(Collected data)
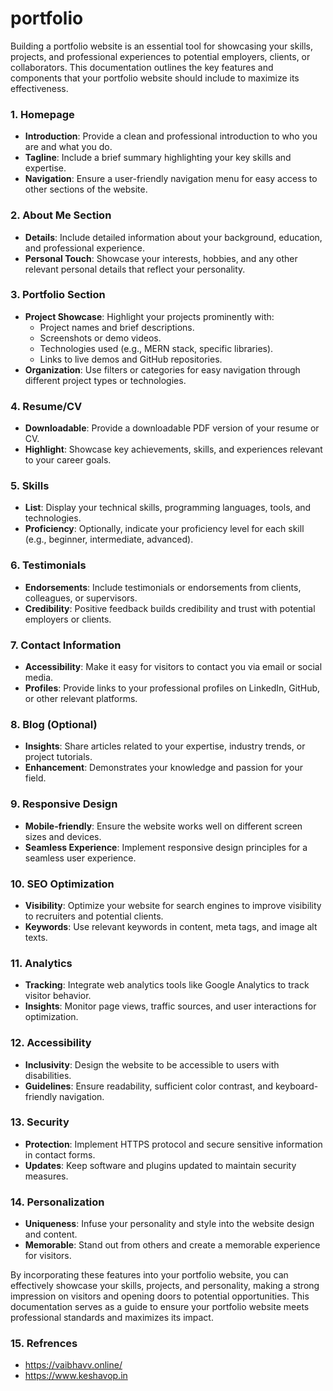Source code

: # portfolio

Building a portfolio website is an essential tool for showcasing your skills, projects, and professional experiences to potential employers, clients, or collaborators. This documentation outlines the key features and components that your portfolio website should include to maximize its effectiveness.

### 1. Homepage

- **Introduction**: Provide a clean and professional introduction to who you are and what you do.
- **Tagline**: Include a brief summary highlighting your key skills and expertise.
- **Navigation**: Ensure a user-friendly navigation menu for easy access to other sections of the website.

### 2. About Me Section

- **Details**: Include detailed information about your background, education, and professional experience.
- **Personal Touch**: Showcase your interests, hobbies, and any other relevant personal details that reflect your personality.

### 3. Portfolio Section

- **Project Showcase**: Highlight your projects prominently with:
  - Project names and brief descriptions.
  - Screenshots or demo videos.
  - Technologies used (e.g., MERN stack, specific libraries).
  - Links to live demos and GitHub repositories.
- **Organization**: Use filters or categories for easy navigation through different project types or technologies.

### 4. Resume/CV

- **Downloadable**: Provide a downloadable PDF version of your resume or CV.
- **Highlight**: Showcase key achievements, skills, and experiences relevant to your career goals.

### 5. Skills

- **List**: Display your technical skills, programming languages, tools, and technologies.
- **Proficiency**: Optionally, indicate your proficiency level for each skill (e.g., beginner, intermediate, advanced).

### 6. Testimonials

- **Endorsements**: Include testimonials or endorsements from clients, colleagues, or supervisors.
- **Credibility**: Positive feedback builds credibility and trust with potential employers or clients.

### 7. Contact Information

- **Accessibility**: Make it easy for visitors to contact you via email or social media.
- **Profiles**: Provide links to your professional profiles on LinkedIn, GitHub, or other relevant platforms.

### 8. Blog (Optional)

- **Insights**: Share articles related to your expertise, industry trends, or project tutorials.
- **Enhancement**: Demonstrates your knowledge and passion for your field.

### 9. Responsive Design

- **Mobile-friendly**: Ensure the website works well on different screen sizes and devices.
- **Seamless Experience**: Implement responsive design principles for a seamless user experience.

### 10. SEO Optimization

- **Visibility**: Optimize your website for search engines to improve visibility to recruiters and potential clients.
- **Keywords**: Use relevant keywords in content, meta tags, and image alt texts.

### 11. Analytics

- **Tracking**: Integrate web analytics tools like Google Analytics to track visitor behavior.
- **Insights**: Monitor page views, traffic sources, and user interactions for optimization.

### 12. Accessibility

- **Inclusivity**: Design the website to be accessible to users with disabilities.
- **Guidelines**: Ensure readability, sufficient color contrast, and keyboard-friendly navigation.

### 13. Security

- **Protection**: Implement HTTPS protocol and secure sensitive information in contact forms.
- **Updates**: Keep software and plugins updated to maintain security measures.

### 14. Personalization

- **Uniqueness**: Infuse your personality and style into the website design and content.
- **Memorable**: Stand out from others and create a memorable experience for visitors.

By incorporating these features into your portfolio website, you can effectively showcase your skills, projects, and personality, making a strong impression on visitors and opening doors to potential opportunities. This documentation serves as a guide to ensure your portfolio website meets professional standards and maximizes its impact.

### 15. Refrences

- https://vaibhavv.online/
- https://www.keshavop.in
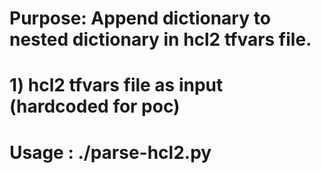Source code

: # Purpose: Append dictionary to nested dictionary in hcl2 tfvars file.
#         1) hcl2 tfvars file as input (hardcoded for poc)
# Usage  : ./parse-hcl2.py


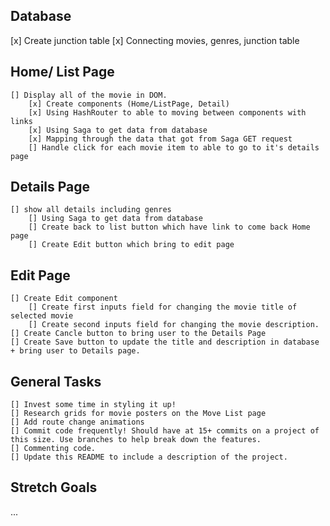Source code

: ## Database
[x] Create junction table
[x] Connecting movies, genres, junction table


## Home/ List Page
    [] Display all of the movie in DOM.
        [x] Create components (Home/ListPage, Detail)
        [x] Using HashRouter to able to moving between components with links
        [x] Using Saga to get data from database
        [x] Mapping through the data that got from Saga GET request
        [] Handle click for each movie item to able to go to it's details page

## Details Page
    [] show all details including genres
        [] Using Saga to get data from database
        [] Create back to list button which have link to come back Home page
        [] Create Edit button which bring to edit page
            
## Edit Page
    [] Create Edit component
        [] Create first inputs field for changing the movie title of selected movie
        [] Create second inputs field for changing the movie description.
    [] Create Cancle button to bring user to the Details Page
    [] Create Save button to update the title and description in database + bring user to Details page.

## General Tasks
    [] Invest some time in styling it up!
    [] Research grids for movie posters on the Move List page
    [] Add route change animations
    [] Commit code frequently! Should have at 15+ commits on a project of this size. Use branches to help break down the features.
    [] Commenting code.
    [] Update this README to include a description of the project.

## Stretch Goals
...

(Task prompt)
Give back the records above exactly, limited to the lines between the one holding "- **Tagline**: Include" and the one holding "- **Profiles**: Provide", inclusive.

(Expected answer)
- **Tagline**: Include a brief summary highlighting your key skills and expertise.
- **Navigation**: Ensure a user-friendly navigation menu for easy access to other sections of the website.

### 2. About Me Section

- **Details**: Include detailed information about your background, education, and professional experience.
- **Personal Touch**: Showcase your interests, hobbies, and any other relevant personal details that reflect your personality.

### 3. Portfolio Section

- **Project Showcase**: Highlight your projects prominently with:
  - Project names and brief descriptions.
  - Screenshots or demo videos.
  - Technologies used (e.g., MERN stack, specific libraries).
  - Links to live demos and GitHub repositories.
- **Organization**: Use filters or categories for easy navigation through different project types or technologies.

### 4. Resume/CV

- **Downloadable**: Provide a downloadable PDF version of your resume or CV.
- **Highlight**: Showcase key achievements, skills, and experiences relevant to your career goals.

### 5. Skills

- **List**: Display your technical skills, programming languages, tools, and technologies.
- **Proficiency**: Optionally, indicate your proficiency level for each skill (e.g., beginner, intermediate, advanced).

### 6. Testimonials

- **Endorsements**: Include testimonials or endorsements from clients, colleagues, or supervisors.
- **Credibility**: Positive feedback builds credibility and trust with potential employers or clients.

### 7. Contact Information

- **Accessibility**: Make it easy for visitors to contact you via email or social media.
- **Profiles**: Provide links to your professional profiles on LinkedIn, GitHub, or other relevant platforms.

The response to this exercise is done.